Modular Forms I

This is the first in a series of posts where I try to figure out what exactly I know about modular forms. The first three or so will follow these notes very closely. This post will be an extended discussion of the motivation for the definition of modular forms and their most basic properties. Given the behemoth that modular forms are, even future posts will barely scratch the surface, but I would like to at least put what I have read in order.

For me, the starting point of the theory is this: It turns out that surfaces of finite type have a complex structure, and the uniformisation theorem tells us exactly what their universal covers are (up to biholomorphism). One can then prove that the only surfaces uniformised by the complex plane itself are tori, also known as elliptic curves. These arise as quotients of $\mathbb{C}$ by a lattice $\Lambda = \mathbb{Z}\tau_1 \oplus \mathbb{Z}\tau_2$, for $\tau_1, \tau_2$ complex numbers which are linearly independent over $\mathbb{R}$. For simplicity, since $\mathbb{Z} \tau_1 = \mathbb{Z} (-\tau_1)$, there's no harm in assuming that $\tau_1 / \tau_2 \in \mathbb{H}$.

In this viewpoint, one can study elliptic curves by studying lattices $\Lambda \subset \mathbb{C}$. Modular forms will correspond to certain functions of lattices, and by extension, to certain functions of elliptic curves.
Note however that there exist many ways to generate the same lattice: $(\tau_1, \tau_2)$ and $(\tau_1', \tau_2')$ define the same lattice exactly when
\[
(\tau_1', \tau_2') = (a \tau_1 + b \tau_2,\ c \tau_1 + d \tau_2)
\]
where $\begin{pmatrix} a & b \\ c & d \end{pmatrix} \in \mathrm{SL}_2(\mathbb{Z})$. Hence, if we want to consider functions on lattices, they had better be invariant under $\mathrm{SL}_2(\mathbb{Z})$.
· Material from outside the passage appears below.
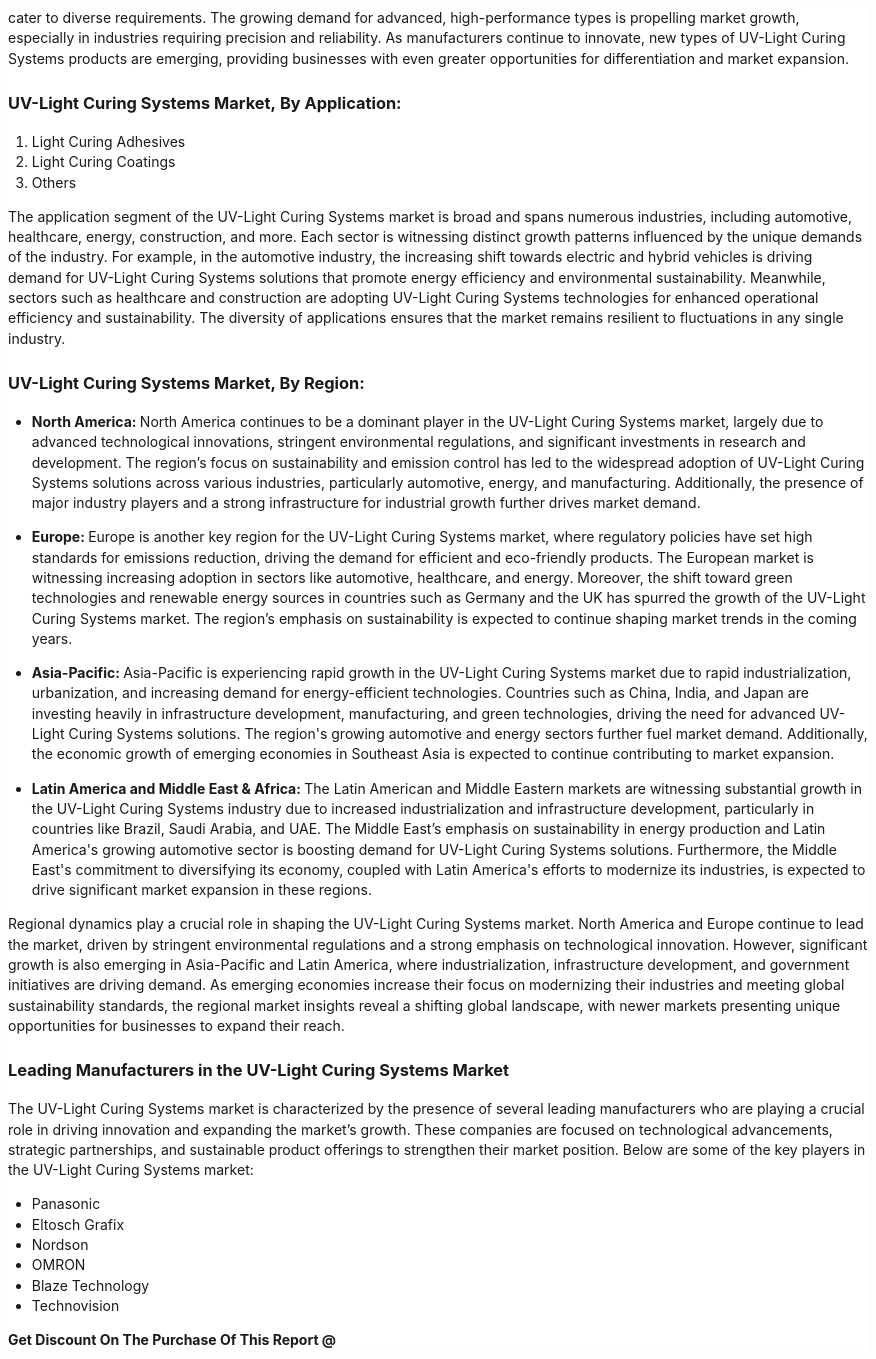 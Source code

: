 cater to diverse requirements. The growing demand for advanced, high-performance types is propelling market growth, especially in industries requiring precision and reliability. As manufacturers continue to innovate, new types of UV-Light Curing Systems products are emerging, providing businesses with even greater opportunities for differentiation and market expansion.</p><h3>UV-Light Curing Systems Market,&nbsp;By Application:</h3><ol><li>Light Curing Adhesives<li> Light Curing Coatings<li> Others</li></ol><p>The application segment of the UV-Light Curing Systems market is broad and spans numerous industries, including automotive, healthcare, energy, construction, and more. Each sector is witnessing distinct growth patterns influenced by the unique demands of the industry. For example, in the automotive industry, the increasing shift towards electric and hybrid vehicles is driving demand for UV-Light Curing Systems solutions that promote energy efficiency and environmental sustainability. Meanwhile, sectors such as healthcare and construction are adopting UV-Light Curing Systems technologies for enhanced operational efficiency and sustainability. The diversity of applications ensures that the market remains resilient to fluctuations in any single industry.</p><h3>UV-Light Curing Systems Market, By Region:</h3><ul><li><p><strong>North America:&nbsp;</strong>North America continues to be a dominant player in the UV-Light Curing Systems market, largely due to advanced technological innovations, stringent environmental regulations, and significant investments in research and development. The region&rsquo;s focus on sustainability and emission control has led to the widespread adoption of UV-Light Curing Systems solutions across various industries, particularly automotive, energy, and manufacturing. Additionally, the presence of major industry players and a strong infrastructure for industrial growth further drives market demand.</p></li><li><p><strong><strong>Europe:&nbsp;</strong></strong>Europe is another key region for the UV-Light Curing Systems market, where regulatory policies have set high standards for emissions reduction, driving the demand for efficient and eco-friendly products. The European market is witnessing increasing adoption in sectors like automotive, healthcare, and energy. Moreover, the shift toward green technologies and renewable energy sources in countries such as Germany and the UK has spurred the growth of the UV-Light Curing Systems market. The region&rsquo;s emphasis on sustainability is expected to continue shaping market trends in the coming years.</p></li><li><p><strong><strong>Asia-Pacific:&nbsp;</strong></strong>Asia-Pacific is experiencing rapid growth in the UV-Light Curing Systems market due to rapid industrialization, urbanization, and increasing demand for energy-efficient technologies. Countries such as China, India, and Japan are investing heavily in infrastructure development, manufacturing, and green technologies, driving the need for advanced UV-Light Curing Systems solutions. The region's growing automotive and energy sectors further fuel market demand. Additionally, the economic growth of emerging economies in Southeast Asia is expected to continue contributing to market expansion.</p></li><li><p><strong><strong>Latin America and Middle East &amp; Africa:&nbsp;</strong></strong>The Latin American and Middle Eastern markets are witnessing substantial growth in the UV-Light Curing Systems industry due to increased industrialization and infrastructure development, particularly in countries like Brazil, Saudi Arabia, and UAE. The Middle East&rsquo;s emphasis on sustainability in energy production and Latin America's growing automotive sector is boosting demand for UV-Light Curing Systems solutions. Furthermore, the Middle East's commitment to diversifying its economy, coupled with Latin America's efforts to modernize its industries, is expected to drive significant market expansion in these regions.</p></li></ul><p>Regional dynamics play a crucial role in shaping the UV-Light Curing Systems market. North America and Europe continue to lead the market, driven by stringent environmental regulations and a strong emphasis on technological innovation. However, significant growth is also emerging in Asia-Pacific and Latin America, where industrialization, infrastructure development, and government initiatives are driving demand. As emerging economies increase their focus on modernizing their industries and meeting global sustainability standards, the regional market insights reveal a shifting global landscape, with newer markets presenting unique opportunities for businesses to expand their reach.</p><h3><strong>Leading Manufacturers in the UV-Light Curing Systems Market</strong></h3><p>The UV-Light Curing Systems market is characterized by the presence of several leading manufacturers who are playing a crucial role in driving innovation and expanding the market&rsquo;s growth. These companies are focused on technological advancements, strategic partnerships, and sustainable product offerings to strengthen their market position. Below are some of the key players in the UV-Light Curing Systems market:</p></div><div class="article-main__content" data-test-id="publishing-text-block"><ul><li><span class="">Panasonic<li> Eltosch Grafix<li> Nordson<li> OMRON<li> Blaze Technology<li> Technovision</span></li></ul></div><div class="article-main__content" data-test-id="publishing-text-block"><p><span class="font-[700]"><strong>Get Discount On The Purchase Of This Report @</strong>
Suppose we have a function
\[
F: \{\text{Lattices}\} \to \mathbb{C}.
\]
First, observe that multiplying a lattice by a non-zero scalar (i.e., $\lambda \Lambda$ for $\lambda \in \mathbb{C}^\times$) amounts to rotating and rescaling the lattice. In fact, since we really care about elliptic curves, and $\mathbb{C}/\Lambda \cong \mathbb{C}/\lambda \Lambda$ under the isomorphism $z \mapsto \lambda z$, $F$ should be completely invariant under such rescalings — i.e., we should insist that
\[
F(\lambda \Lambda) = F(\Lambda).
\]
However, if we define $F$ like this, we are forced to insist that $F$ has no poles. This is needlessly restrictive. So instead, we require that
\[
F(\lambda \Lambda) = \lambda^{-k} F(\Lambda)
\]
for some integer $k$; the quotient $F/G$ of two weight $k$ functions gives a fully invariant function, this time with poles allowed.
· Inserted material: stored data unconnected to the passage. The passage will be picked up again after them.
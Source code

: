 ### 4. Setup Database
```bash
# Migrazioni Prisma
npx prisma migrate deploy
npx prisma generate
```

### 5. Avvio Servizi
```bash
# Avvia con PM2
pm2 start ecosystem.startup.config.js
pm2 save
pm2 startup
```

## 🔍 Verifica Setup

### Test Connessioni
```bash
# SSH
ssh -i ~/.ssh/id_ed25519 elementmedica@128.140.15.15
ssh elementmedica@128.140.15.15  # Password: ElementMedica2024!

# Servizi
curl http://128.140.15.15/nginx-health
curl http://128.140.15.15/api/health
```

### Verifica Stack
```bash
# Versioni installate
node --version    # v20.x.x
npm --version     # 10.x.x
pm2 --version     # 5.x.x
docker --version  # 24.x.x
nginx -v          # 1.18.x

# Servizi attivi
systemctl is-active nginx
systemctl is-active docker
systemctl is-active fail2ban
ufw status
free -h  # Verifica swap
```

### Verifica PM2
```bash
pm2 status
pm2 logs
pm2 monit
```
If $\Lambda = \mathbb{Z} \tau \oplus \mathbb{Z}$ with $\tau \in \mathbb{H}$, define a function $f: \mathbb{H} \to \mathbb{C}$ by
\[
f(\tau) = F(\Lambda).
\]
For a general lattice, we have:
\[
F(\mathbb{Z} \tau_1 \oplus \mathbb{Z} \tau_2) = F\left(\tau_2\left( \mathbb{Z} \left(\frac{\tau_1}{\tau_2}\right) \oplus \mathbb{Z} \right)\right) = \tau_2^{-k} f\left(\frac{\tau_1}{\tau_2}\right),
\]
and in particular,
\[
f(\tau) = F(\mathbb{Z} \tau \oplus \mathbb{Z}) = F(\mathbb{Z}(a \tau + b) \oplus \mathbb{Z}(c \tau + d)) = (c \tau + d)^{-k} f\left( \frac{a \tau + b}{c \tau + d} \right)
\]
by $c$ invariance.

This leads to a different point of view. Consider the upper half plane and add in the point at infinity as well as its orbit under the action under $\mathrm{SL}_2(\mathbb{Z})$, i.e. all the rational points on the real line. The quotient of this, a compactification of $\mathbb{H} / \mathrm{SL}_2(\mathbb{Z})$, is what's known as a modular curve and we will denote this by $X$.
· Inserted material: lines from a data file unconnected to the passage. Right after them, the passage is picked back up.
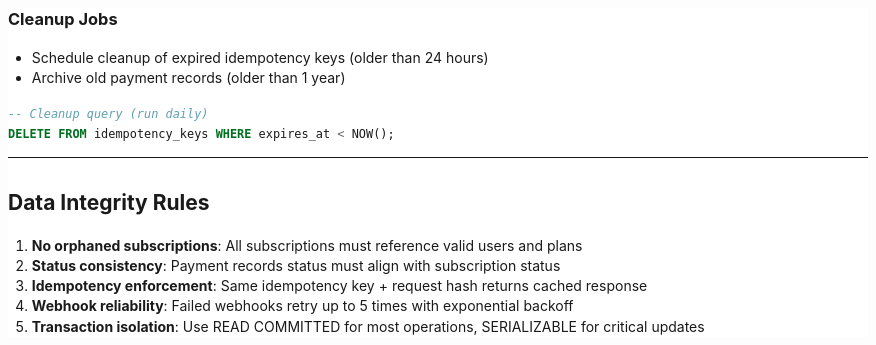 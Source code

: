 ### Cleanup Jobs
- Schedule cleanup of expired idempotency keys (older than 24 hours)
- Archive old payment records (older than 1 year)

```sql
-- Cleanup query (run daily)
DELETE FROM idempotency_keys WHERE expires_at < NOW();
```

---

## Data Integrity Rules

1. **No orphaned subscriptions**: All subscriptions must reference valid users and plans
2. **Status consistency**: Payment records status must align with subscription status
3. **Idempotency enforcement**: Same idempotency key + request hash returns cached response
4. **Webhook reliability**: Failed webhooks retry up to 5 times with exponential backoff
5. **Transaction isolation**: Use READ COMMITTED for most operations, SERIALIZABLE for critical updates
We would like to say that modular forms correspond to holomorphic functions on $X$. However, for that we would want these functions to be invariant, i.e., satisfy $f\left( \frac{a \tau + b}{c \tau + d} \right) = f(\tau)$. This isn't exactly the condition for modular forms (unless $k = 0$). Instead, it turns out that modular forms correspond to different objects on $X$, namely \emph{differentials} (which are like higher-order differential forms). We denote them by $f(z)(dz)^\ell$.

The difference from plain functions on $X$ is how they behave under the change of coordinates: writing $z = g(w)$ for some holomorphic function $g$, we expect to have
\[
f(z)(dz)^\ell = f(g(w))(dg(w))^\ell = f(g(w))(g'(w)\,dw)^\ell = f(g(w))\,g'(w)^\ell (dw)^\ell.
\]
In particular, for $g(w) = \dfrac{aw + b}{cw + d}$ with $\begin{pmatrix} a & b \\ c & d \end{pmatrix} \in \mathrm{SL}_2(\mathbb{Z})$, we have $g'(w) = (cw + d)^{-2}$, hence
\[
f(z)(dz)^\ell = (cw + d)^{-2\ell} f\left( \frac{aw + b}{cw + d} \right) (dw)^\ell.
\]
If we want this object to be defined on $w$, we would like the above to be invariant under the change $w \mapsto z$. Thus, we would like
\[
f(w)(dw)^\ell = (cw + d)^{-2\ell} f\left( \frac{aw + b}{cw + d} \right)(dw)^\ell,
\]
i.e.,
\[
f(w) = (cw + d)^{-2\ell} f\left( \frac{aw + b}{cw + d} \right),
\]
which is again the modular form condition, but for weight $2\ell$. Hence, at least for even weights, we can interpret modular forms as analytic objects defined on a certain Riemann surface. 

Given the above discussion, we can finally write down a definition of modular forms which is hopefully motivated.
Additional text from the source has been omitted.